I pubblici ministeri sono arrivati alla conclusione che il tessitore delle trame oscure era Licio Gelli, in combutta con Umberto Ortolani che fungeva da finanziatore, ma che il manovratore all’interno dello Stato era Federico Umberto D’Amato, il potentissimo capo degli Affari Riservati del Viminale, coadiuvato da quel Mario Tedeschi che ha pianificato l’attentato e ha provveduto al depistaggio delle indagini. La manovalanza per la strage l’hanno fornita Giusva Fioravanti, Francesca Mambro, Luigi Ciavardini e Gilberto Cavallini, tutti condannati all’ergastolo. L’anello mancante in questa ricostruzione è l’ex estremista di destra Paolo Bellini, che la Procura ha riconosciuto come la persona che si aggirava sul posto la mattina del 2 agosto, subito dopo l’esplosione.

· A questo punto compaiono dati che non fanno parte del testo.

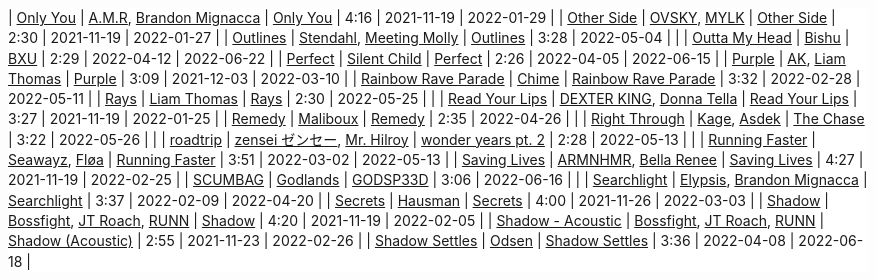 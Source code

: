 | [Only You](https://open.spotify.com/track/4L6ZciTfXvf4XWzIch8sw9) | [A.M.R](https://open.spotify.com/artist/1VYDrE9BSCRxSX8VHVJZNc), [Brandon Mignacca](https://open.spotify.com/artist/5k1EecpyjkutxtmZKlsBOj) | [Only You](https://open.spotify.com/album/2MVqhgj8svqG19mBA0olva) | 4:16 | 2021-11-19 | 2022-01-29 |
| [Other Side](https://open.spotify.com/track/5kj5GVUyYb5yXXtsbUeqpw) | [OVSKY](https://open.spotify.com/artist/6hs7DlQVJTvFgN7DyzkdnX), [MYLK](https://open.spotify.com/artist/4o66UJPzUonUgENhbqpHRX) | [Other Side](https://open.spotify.com/album/3luBggRjXhNlC2O3wQACop) | 2:30 | 2021-11-19 | 2022-01-27 |
| [Outlines](https://open.spotify.com/track/6u09isfip6hiPkOl0uobwy) | [Stendahl](https://open.spotify.com/artist/7hLrjiuNxZIf9JSPz2CbAo), [Meeting Molly](https://open.spotify.com/artist/55p34uHtqEyL4CoYAwqE2G) | [Outlines](https://open.spotify.com/album/1GKcEcDtOBsRRgJxNx765a) | 3:28 | 2022-05-04 |  |
| [Outta My Head](https://open.spotify.com/track/2kYEXIl4BmVZ7WxCRTvnns) | [Bishu](https://open.spotify.com/artist/1DzQInbDVhE9Lh5s6T0DUL) | [BXU](https://open.spotify.com/album/4nwYxSA4OjDBTFpiY2yKoJ) | 2:29 | 2022-04-12 | 2022-06-22 |
| [Perfect](https://open.spotify.com/track/3h4NC7LmDnz05P5rv1DGRK) | [Silent Child](https://open.spotify.com/artist/59XQUEHhy5830QsAsmhe2M) | [Perfect](https://open.spotify.com/album/5rYoX9kP81D7w11FdjQSxe) | 2:26 | 2022-04-05 | 2022-06-15 |
| [Purple](https://open.spotify.com/track/4mMYRb2AZyZiI6XiHzqHBo) | [AK](https://open.spotify.com/artist/33Cf4O1KAVbtQa00scMi2A), [Liam Thomas](https://open.spotify.com/artist/0CDvUUuendAExit0nkRVpN) | [Purple](https://open.spotify.com/album/1TYUytf3KP39fBUe4ZS4pl) | 3:09 | 2021-12-03 | 2022-03-10 |
| [Rainbow Rave Parade](https://open.spotify.com/track/0hsD0hitwYa7SbFrpniYuS) | [Chime](https://open.spotify.com/artist/3hMTYaexWgGkXqvbkt6EIS) | [Rainbow Rave Parade](https://open.spotify.com/album/7D4xvOL1vzaKhLM2JIRkWz) | 3:32 | 2022-02-28 | 2022-05-11 |
| [Rays](https://open.spotify.com/track/72tvo13t5mUarSFhYfU4aG) | [Liam Thomas](https://open.spotify.com/artist/0CDvUUuendAExit0nkRVpN) | [Rays](https://open.spotify.com/album/57mAquqvqkTjkPTkpOjAsh) | 2:30 | 2022-05-25 |  |
| [Read Your Lips](https://open.spotify.com/track/7Hvefk37fvqZBtnDlp6ux9) | [DEXTER KING](https://open.spotify.com/artist/1cTcLDR0Y5LuXv7VlOQKmO), [Donna Tella](https://open.spotify.com/artist/39czNpwEAe5tGKIE53XDmm) | [Read Your Lips](https://open.spotify.com/album/4a3UmNTVGw42B39bLhKfZb) | 3:27 | 2021-11-19 | 2022-01-25 |
| [Remedy](https://open.spotify.com/track/1A7abr0cUK9WZRO4AjT0UQ) | [Maliboux](https://open.spotify.com/artist/157IWDnr2hC9SFL5OJF8j7) | [Remedy](https://open.spotify.com/album/2RfxoMmdN94qeqmbfSGsaz) | 2:35 | 2022-04-26 |  |
| [Right Through](https://open.spotify.com/track/4KyDMzlS1tynHxn3t6SpIJ) | [Kage](https://open.spotify.com/artist/6ehv7BnQkNEh7Hqd8rRcot), [Asdek](https://open.spotify.com/artist/2rxubOde1svVDYAVDy7PDS) | [The Chase](https://open.spotify.com/album/5ihPWCYA0YE9mPIScQAQMG) | 3:22 | 2022-05-26 |  |
| [roadtrip](https://open.spotify.com/track/3HAYDWCgHiQ0j7RK5qaohM) | [zensei ゼンセー](https://open.spotify.com/artist/6T9kdEIYDzBGxqO6X1Fl63), [Mr\. Hilroy](https://open.spotify.com/artist/1SDhLZ6y3x0OEGEHZ96K2T) | [wonder years pt\. 2](https://open.spotify.com/album/5AUfHGT7BVlsxHPQCdlHmG) | 2:28 | 2022-05-13 |  |
| [Running Faster](https://open.spotify.com/track/1eJyFR21xkbS6JJIt5PUCH) | [Seawayz](https://open.spotify.com/artist/1kDtzWANi4LOiGt0uM5Wjr), [Fløa](https://open.spotify.com/artist/3XgQiERzlGzUe286O2jo7I) | [Running Faster](https://open.spotify.com/album/1XRiyMmGXUtzboy9peGHoe) | 3:51 | 2022-03-02 | 2022-05-13 |
| [Saving Lives](https://open.spotify.com/track/6OK7OQyyvNPd2XQIHCB1wz) | [ARMNHMR](https://open.spotify.com/artist/0P2bZXPyjHYRW4guHVAFl1), [Bella Renee](https://open.spotify.com/artist/7od8NRvfdfAanx6IcY7JSa) | [Saving Lives](https://open.spotify.com/album/1q3TxKjmvdwSE8SmOsAsjt) | 4:27 | 2021-11-19 | 2022-02-25 |
| [SCUMBAG](https://open.spotify.com/track/033oLyTtjiWPmHadxRcBm9) | [Godlands](https://open.spotify.com/artist/2BW6zD5lzOxdEFWrgsHMq8) | [GODSP33D](https://open.spotify.com/album/4zzDlOcgTKHR7QiA1I6VHv) | 3:06 | 2022-06-16 |  |
| [Searchlight](https://open.spotify.com/track/5uvTLiE8me3c4rW3mlVQbL) | [Elypsis](https://open.spotify.com/artist/6ECqUbMiv22cNYmeBIOoPL), [Brandon Mignacca](https://open.spotify.com/artist/5k1EecpyjkutxtmZKlsBOj) | [Searchlight](https://open.spotify.com/album/6VhsXwh4KOtMPyXJSLnIm5) | 3:37 | 2022-02-09 | 2022-04-20 |
| [Secrets](https://open.spotify.com/track/6rA8aGJkFECLPm6UKfPFdW) | [Hausman](https://open.spotify.com/artist/1jD9rZnKHp1tqnYMxSxkiQ) | [Secrets](https://open.spotify.com/album/37sG0du7RSmjM8VMg9E6NR) | 4:00 | 2021-11-26 | 2022-03-03 |
| [Shadow](https://open.spotify.com/track/4mRgaiyw6w8MBgkUR6qcMX) | [Bossfight](https://open.spotify.com/artist/1fILrc9B34DjHxSMkJmyBN), [JT Roach](https://open.spotify.com/artist/5CtI0OHj5x6rHQDqpM4JPy), [RUNN](https://open.spotify.com/artist/3l0H4QNiYYNdIsnZ4JgJAg) | [Shadow](https://open.spotify.com/album/2TibeO75vfvBCZcALcoAqp) | 4:20 | 2021-11-19 | 2022-02-05 |
| [Shadow \- Acoustic](https://open.spotify.com/track/4zhtUqtROlgV1RYSm9Fk2D) | [Bossfight](https://open.spotify.com/artist/1fILrc9B34DjHxSMkJmyBN), [JT Roach](https://open.spotify.com/artist/5CtI0OHj5x6rHQDqpM4JPy), [RUNN](https://open.spotify.com/artist/3l0H4QNiYYNdIsnZ4JgJAg) | [Shadow \(Acoustic\)](https://open.spotify.com/album/240Kl4TuM2QTwUNs4CJb3o) | 2:55 | 2021-11-23 | 2022-02-26 |
| [Shadow Settles](https://open.spotify.com/track/6mZ1ymTDdQSUUYkYoj8mD8) | [Odsen](https://open.spotify.com/artist/5u9LEu640uGxBEKnU1PY9V) | [Shadow Settles](https://open.spotify.com/album/0vwc9eYpRD229CD7Hqi3nB) | 3:36 | 2022-04-08 | 2022-06-18 |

Quello che colpisce in tutta questa vicenda non è solo il finanziatore occulto che faceva transitare due milioni e mezzo di dollari nelle casse dei Nar (Nuclei Armati Rivoluzionari), come documentano i pizzini trovati a casa di Gelli, ma la presenza di uomini del Sisde, ex carabinieri, faccendieri legati all’estrema destra neofascista. La Procura della Repubblica di Bologna ha individuato i mandanti e gli esecutori della strage, ma spetta a un’opinione pubblica accorta far sì che queste tragedie non si ripetano. Il fascismo, bandito dalla Costituzione italiana, è tutt’altro che sconfitto e si presenta con un volto sempre più aggressivo e provocatorio. La memoria della strage di Bologna può servire a ricordarcelo.